2,3-Dinor-5,6-dihydro-15-F2t-isoprostane:: a bioactive prostanoid metabolite

15-F-2t-isoprostane (15-F-2t-IsoP), also termed 8-isoprostaglandin F-2 alpha, is one of a series of prostanoids formed by free radical-mediated peroxidation of arachidonic acid and exerts potent biological actions such as vascoconstriction. We recently demonstrated that 15-F-2t-IsoP is metabolized in humans to a major metabolite, 2,3-dinor-5,6-dihydro-15-F-2t-IsoP (15-F-2t-IsoP-M). 15-F-2t-IsoP-M can also potentially be formed as a product of free radical-induced oxidation of the low abundance fatty acid gamma -linolenic acid.

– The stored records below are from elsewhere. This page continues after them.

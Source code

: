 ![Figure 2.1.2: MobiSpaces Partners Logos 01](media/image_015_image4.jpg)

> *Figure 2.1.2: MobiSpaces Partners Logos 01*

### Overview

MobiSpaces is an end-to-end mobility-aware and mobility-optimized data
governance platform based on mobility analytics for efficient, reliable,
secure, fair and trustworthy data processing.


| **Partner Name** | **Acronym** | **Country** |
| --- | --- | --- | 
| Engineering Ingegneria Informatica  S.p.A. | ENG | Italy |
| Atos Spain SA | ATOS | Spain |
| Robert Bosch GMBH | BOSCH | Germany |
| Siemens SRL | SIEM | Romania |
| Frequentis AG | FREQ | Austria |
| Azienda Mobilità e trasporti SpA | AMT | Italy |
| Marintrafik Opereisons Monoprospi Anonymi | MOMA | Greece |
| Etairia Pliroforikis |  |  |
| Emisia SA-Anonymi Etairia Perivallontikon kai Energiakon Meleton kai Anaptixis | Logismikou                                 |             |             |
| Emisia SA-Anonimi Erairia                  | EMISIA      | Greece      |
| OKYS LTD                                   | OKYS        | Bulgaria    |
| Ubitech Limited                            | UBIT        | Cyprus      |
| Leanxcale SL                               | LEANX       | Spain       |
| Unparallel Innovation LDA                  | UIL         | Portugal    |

We confirmed that 15-F-2t-IsoP-M is generated during oxidation of gamma -linolenic acid and explored whether it may exhibit biological activity. 15-F-2t-IsoP-M caused marked constriction of porcine surface retinal and intraparenchymal brain microvessels, comparable to that observed with 15-F-2t-IsoP. These effects were associated with increased thromboxane A(2) (TXA(2)) formation and were virtually abolished by TXA(2)-synthase and -receptor inhibitors (CGS-12970 and L-670596). Vasoconstriction induced by either 15-F-2t-IsoP or 15-F2t-IsoP-M on perfused ocular choroid was also abrogated by TXA(2)-synthase inhibition as well as by removal of endothelium. Similar to 15-F-2t-IsoP, 15-F-2t-IsoP-M evoked vascoconstriction and TXA(2) generation by activating Ca2+ influx from nonvoltage-gated channels (SK&F96365 sensitive) in the retina and from both non-voltage- and N-type voltage-gated Ca2+ channels (omega -conotoxin MVIIA sensitive), respectively, in brain endothelial and astroglial cells; smooth muscle cells were unresponsive to both agents. Cross-desensitization experiments further suggest that 15-F-2t-IsoP and 15-F-2t-IsoP-M act on the same receptor mechanism. Findings reveal a novel concept by which a beta -oxidation metabolite of 15-F-2t-IsoP that can also be formed by nonenzymatic oxidation of gamma -linolenic acid is equivalently bioactive to 15-F-2t-IsoP and may prolong the vascular actions of F-2-IsoPs.